Less than two months after subpoenaing Abramoff's documents, and in the midst of George Bush's 2004 re-election campaign, McCain's chief adviser, John Weaver, met secretly with Karl Rove to "iron out their differences." McCain was apparently pleased enough with the negotiations to hit the campaign trail with Bush in June, a month after the Weaver-Rove meeting. At the same time, McCain began to quash the investigation into Abramoff in the Senate Indian Affairs committee. Within a few months, rumors abound that McCain was now Bush's chosen successor for 2008.

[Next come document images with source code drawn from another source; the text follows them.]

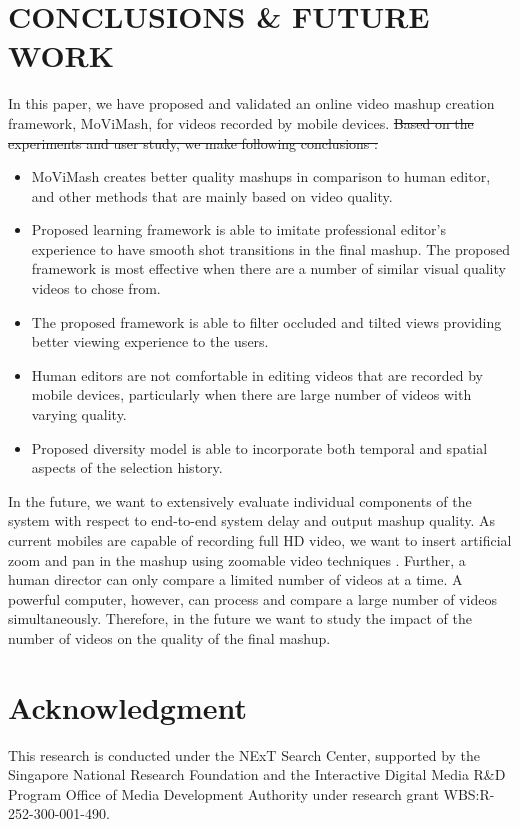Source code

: \documentclass{sig-alternate}
\providecommand{\DIFadd}[1]{{\protect\color{blue}\uwave{#1}}} %
\providecommand{\DIFdel}[1]{{\protect\color{red}\sout{#1}}}                      %
\providecommand{\DIFaddbegin}{} %
\providecommand{\DIFaddend}{} %
\providecommand{\DIFdelbegin}{} %
\providecommand{\DIFdelend}{} %
\begin{document}
\section{CONCLUSIONS & FUTURE WORK}
In this paper, we have proposed and validated an online video
mashup creation framework, MoViMash, for videos recorded by
mobile devices. \DIFdelbegin \DIFdel{Based on the experiments and user study, we make
following conclusions
:
}\DIFdelend \DIFaddbegin \DIFadd{this is conclusions
}\DIFaddend 

\begin{itemize}
    \item  MoViMash creates better quality mashups in comparison to human editor, and other methods that are mainly based on video quality.
    \item Proposed learning framework is able to imitate professional editor’s experience to have smooth shot transitions in the final mashup. The proposed framework is most effective when there are a number of similar visual quality videos to chose from.
    \item The proposed framework is able to filter occluded and tilted views providing better viewing experience to the users.
    \item Human editors are not comfortable in editing videos that are recorded by mobile devices, particularly when there are large number of videos with varying quality.
    \item Proposed diversity model is able to incorporate both temporal and spatial aspects of the selection history.

\end{itemize}
In the future, we want to extensively evaluate individual components of the system with respect to end-to-end system delay and
output mashup quality. As current mobiles are capable of recording full HD video, we want to insert artificial zoom and pan in the
mashup using zoomable video techniques \cite{11}. Further, a human
director can only compare a limited number of videos at a time.
A powerful computer, however, can process and compare a large
number of videos simultaneously. Therefore, in the future we want
to study the impact of the number of videos on the quality of the
final mashup.

\section*{Acknowledgment}
This research is conducted under the NExT Search Center, supported by the Singapore National Research Foundation and the Interactive Digital Media R&D Program Office of Media Development Authority under research grant WBS:R-252-300-001-490.





















  
\end{document}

But even the title of heir apparent didn't completely wash away of the pain of 2000, especially when McCain realized that his long-time nemesis, Grover Norquist, was Abramoff's partner-in-crime. After the November election, McCain turned up the heat on Norquist, threatening him with subpoenas for documents and testimony before the Committee. Norquist just thumbed his nose at McCain, and in the end, must have held too many aces in his pocket, as McCain never called him before the committee, despite very damning evidence of criminal activity.
But it now appears the ever-defiant Norquist succumbed to extortion as well. This morning, I came across this tidbit buried in a NY Times piece on McCain:
Since his victory in the Florida primary, the growing possibility that Mr. McCain may carry the Republican banner in November is causing anguish to the right. Some, including James C. Dobson and Rush Limbaugh, say it is far too late for forgiveness.But others, faced with the prospect of either a Democrat sitting in the White House or a Republican elected without them, are beginning to look at Mr. McCain's record in a new light.
"He has moved in the right direction strongly and forcefully on taxes," said Grover Norquist, an antitax organizer who had been the informal leader of conservatives against a McCain nomination, adding that he had been talking to Mr. McCain's "tax guys" for more than a year.
The conversion is complete. John McCain subverted justice to gain the crown. Long live the king.
(NB: Here is the longer version I wrote back in 2006, when I first discovered the Weaver-Rove meeting, incorporated into the larger issue of the Indian Trust scandal.)
Comments
Wow! Good digging! I had followed this story fairly closely early on, but the Norquist development is especially fascinating.